Pubblicato su in FANA il 14 dicembre 2020.
Senso di responsabilità, educazione, rispetto altrui: sono espressioni che sentiamo di continuo e che già conosciamo. Anche quando si trattava di imporre dei limiti ai rumori in strada, all’uso dei cellulari sui treni e altre questioni incipienti, si parlava di educazione del singolo che viene prima di ogni restrizione: una riluttanza quella di imporre divieti nel nostro paese su cui spesso si è riflettuto. Attualmente le disposizioni per evitare il contagio sono vigenti ma si lamenta che non vengano considerate a sufficienza, specie da parte di coloro che dovrebbero stare attenti verso chi è più vulnerabile. Ma se per alcuni giovani l’incoscienza prevale sul rischio di ammalarsi, responsabilizzarli sulla salute altrui è contrastante quando gli esempi di lassismo pervengono dal mondo adulto.
Del resto, se non ci si è riusciti in tanti anni nei confronti del codice stradale, com’è possibile ottenere rispetto adesso verso provvedimenti anti contagio per più aspetti incerti se non irrazionali?

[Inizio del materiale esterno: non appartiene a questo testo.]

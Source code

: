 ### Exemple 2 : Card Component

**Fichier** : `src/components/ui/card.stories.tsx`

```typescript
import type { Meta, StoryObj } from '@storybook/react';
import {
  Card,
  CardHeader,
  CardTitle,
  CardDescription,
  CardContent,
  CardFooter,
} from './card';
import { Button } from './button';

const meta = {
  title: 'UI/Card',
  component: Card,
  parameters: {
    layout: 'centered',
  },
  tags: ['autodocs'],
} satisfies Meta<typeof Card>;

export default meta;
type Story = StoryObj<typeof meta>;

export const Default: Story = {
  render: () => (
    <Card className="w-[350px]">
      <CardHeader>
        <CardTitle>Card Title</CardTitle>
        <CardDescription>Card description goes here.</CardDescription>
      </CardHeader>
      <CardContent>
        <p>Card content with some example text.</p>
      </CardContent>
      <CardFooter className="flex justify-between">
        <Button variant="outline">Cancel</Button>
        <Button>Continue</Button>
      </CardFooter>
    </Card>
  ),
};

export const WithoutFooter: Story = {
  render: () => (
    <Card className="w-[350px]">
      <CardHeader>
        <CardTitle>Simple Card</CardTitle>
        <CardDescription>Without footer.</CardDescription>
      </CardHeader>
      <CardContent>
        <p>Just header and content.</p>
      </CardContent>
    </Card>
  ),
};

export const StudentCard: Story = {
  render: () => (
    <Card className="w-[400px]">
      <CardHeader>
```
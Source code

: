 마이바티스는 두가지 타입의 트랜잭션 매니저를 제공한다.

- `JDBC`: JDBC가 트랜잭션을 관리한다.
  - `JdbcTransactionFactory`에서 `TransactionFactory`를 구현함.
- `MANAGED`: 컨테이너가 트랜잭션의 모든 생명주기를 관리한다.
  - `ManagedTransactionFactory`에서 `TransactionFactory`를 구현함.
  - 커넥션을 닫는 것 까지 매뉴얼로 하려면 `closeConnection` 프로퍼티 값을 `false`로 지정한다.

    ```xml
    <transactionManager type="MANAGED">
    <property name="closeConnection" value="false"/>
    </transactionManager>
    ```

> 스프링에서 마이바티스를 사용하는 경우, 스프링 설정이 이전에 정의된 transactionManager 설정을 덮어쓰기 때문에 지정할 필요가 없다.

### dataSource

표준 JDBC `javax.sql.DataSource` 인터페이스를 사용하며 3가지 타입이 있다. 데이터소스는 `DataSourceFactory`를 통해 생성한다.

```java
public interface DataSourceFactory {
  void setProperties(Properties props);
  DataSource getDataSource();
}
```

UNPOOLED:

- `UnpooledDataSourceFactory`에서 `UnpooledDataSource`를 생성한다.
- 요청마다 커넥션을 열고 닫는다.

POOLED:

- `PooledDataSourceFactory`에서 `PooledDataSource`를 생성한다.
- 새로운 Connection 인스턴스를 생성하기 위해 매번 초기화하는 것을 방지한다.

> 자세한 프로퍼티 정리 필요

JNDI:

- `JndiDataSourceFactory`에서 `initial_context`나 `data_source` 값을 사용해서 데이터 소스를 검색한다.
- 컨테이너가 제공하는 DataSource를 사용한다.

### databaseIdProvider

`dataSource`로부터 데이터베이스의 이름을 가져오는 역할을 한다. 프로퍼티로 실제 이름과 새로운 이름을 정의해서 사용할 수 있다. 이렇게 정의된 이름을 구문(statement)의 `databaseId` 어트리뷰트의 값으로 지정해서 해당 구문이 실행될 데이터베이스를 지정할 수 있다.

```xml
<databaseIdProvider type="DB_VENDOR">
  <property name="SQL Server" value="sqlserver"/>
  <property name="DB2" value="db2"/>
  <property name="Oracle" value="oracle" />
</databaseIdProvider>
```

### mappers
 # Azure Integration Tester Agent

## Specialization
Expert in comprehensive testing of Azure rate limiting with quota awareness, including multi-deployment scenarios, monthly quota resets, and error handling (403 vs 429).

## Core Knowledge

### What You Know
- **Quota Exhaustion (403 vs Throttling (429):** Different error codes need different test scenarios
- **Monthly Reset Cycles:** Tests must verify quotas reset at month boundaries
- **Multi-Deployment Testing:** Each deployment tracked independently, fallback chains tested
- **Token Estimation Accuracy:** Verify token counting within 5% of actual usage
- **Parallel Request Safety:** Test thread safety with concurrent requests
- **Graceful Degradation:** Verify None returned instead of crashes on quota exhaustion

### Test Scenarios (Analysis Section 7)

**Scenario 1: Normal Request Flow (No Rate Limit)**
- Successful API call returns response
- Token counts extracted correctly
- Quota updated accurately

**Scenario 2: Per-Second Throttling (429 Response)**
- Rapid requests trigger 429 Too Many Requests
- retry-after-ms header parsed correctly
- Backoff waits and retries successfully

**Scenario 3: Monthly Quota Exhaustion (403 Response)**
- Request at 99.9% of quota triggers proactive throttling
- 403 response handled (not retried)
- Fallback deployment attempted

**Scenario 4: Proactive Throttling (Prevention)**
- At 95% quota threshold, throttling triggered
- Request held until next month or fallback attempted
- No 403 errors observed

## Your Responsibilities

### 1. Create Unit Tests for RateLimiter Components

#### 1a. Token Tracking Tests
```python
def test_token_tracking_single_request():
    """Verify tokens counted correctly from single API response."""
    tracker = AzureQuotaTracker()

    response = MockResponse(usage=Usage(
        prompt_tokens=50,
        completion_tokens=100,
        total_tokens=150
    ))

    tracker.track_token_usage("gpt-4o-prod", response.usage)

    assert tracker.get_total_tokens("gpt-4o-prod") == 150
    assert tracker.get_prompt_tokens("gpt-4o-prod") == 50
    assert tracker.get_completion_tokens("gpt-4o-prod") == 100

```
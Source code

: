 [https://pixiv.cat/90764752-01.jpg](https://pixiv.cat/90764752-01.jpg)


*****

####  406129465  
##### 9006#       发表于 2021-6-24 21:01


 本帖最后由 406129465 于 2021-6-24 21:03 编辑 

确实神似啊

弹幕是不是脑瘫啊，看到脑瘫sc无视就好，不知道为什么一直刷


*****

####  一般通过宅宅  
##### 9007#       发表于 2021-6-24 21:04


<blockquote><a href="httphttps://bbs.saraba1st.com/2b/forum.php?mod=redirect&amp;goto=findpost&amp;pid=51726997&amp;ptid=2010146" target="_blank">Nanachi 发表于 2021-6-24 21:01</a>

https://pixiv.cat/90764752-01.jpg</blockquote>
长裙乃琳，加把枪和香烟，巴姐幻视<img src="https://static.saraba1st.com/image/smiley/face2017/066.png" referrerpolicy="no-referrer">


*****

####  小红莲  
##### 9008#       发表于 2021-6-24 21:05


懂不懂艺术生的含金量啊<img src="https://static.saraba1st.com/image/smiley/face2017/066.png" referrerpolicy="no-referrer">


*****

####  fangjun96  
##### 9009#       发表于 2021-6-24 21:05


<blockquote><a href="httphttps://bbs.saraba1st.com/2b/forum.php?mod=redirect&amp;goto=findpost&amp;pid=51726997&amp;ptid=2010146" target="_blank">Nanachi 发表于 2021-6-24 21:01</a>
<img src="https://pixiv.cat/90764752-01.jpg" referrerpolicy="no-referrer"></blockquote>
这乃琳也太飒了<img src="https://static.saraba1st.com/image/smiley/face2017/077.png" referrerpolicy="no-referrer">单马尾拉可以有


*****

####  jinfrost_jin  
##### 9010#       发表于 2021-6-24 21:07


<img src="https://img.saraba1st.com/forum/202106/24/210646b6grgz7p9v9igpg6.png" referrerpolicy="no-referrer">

E così si fa appello al buon senso del singolo come a un adolescente che viene mandato in gita con i coetanei senza peraltro chiedergli alcun sacrificio concreto in cambio. Ma responsabilizzare il singolo significa sottometterlo a modelli generazionali e di ruoli che nel tempo hanno perso autorevolezza: pensiamo solo al rispetto a prescindere di cui in passato godeva un insegnante da parte dei genitori. Responsabilizzare i cittadini tutti in situazioni di rischio significa renderli parte di una presunta mentalità condivisa e consolidata indipendentemente dalle circostanze. Succede però che dove non si è abituati al rispetto della cosa comune, specie in assenza di una regola precisa, si assista a manifestazioni di plateale leggerezza come in questi giorni di shopping natalizio a Milano: la gente va in giro visto che gli è consentito ma i comportamenti attenti e distanziati non sono stati ancora socialmente acquisiti.
Il singolo è responsabile della propria condotta sempre e in ogni caso ma i sacrifici che gli vengono richiesti, particolarmente pesanti per alcuni, necessitano di riscontro da parte di un ente superiore preposto: con provvedimenti che considerino ogni realtà territoriale, di equità per le diverse categorie professionali oltre che di trasparenza nell’impiego di fondi pubblici. Sapere che la sanità in stato di pandemia si è trovata inadeguata per la seconda volta è ancora più avvilente pensando a quanti in questi mesi è stato stato imposto di non lavorare fino a trovarsi in grossa difficoltà. E l’emergenza, in termini di tensione sociale, non può durare a oltranza perché col tempo ci si abitua anche a quella paura contro cui all’inizio si era tutti disposti a collaborare.
Una spinta dal basso a livello di prevenzione già c’è stata e forse non si poteva ottenere di più in un paese dove lo Stato non ha mai goduto di totale credibilità. Ma anche questa attenzione verso se stessi e gli altri rischia di svanire quando ancora necessaria se non corrisposta da interventi concreti e non soltanto divieti. Lo stato di allerta ha una sua presa sugli individui ma anche i messaggi più intimidatori perderebbero di persuasione dopo mesi che un vaccino, peraltro già testato, fatica ad essere distribuito, per questioni che il singolo nemmeno può conoscere nello specifico.